### TASK BRIEF
Write out exactly the lines that run from the one containing "κοσκινίζοντας την άμμο." to the end of the entries below, with both end lines included.

(Data excerpts)
^^^^^^^^

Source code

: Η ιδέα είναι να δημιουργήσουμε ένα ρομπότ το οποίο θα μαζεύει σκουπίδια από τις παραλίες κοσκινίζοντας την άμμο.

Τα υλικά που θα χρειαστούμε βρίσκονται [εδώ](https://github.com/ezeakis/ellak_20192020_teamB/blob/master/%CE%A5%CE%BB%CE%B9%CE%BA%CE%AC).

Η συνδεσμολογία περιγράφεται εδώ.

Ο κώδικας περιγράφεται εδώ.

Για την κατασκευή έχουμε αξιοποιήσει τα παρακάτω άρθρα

^^^^^^^^

### SOLUTION TO THE PROBLEM
: Η ιδέα είναι να δημιουργήσουμε ένα ρομπότ το οποίο θα μαζεύει σκουπίδια από τις παραλίες κοσκινίζοντας την άμμο.

Τα υλικά που θα χρειαστούμε βρίσκονται [εδώ](https://github.com/ezeakis/ellak_20192020_teamB/blob/master/%CE%A5%CE%BB%CE%B9%CE%BA%CE%AC).

Η συνδεσμολογία περιγράφεται εδώ.

Ο κώδικας περιγράφεται εδώ.

Για την κατασκευή έχουμε αξιοποιήσει τα παρακάτω άρθρα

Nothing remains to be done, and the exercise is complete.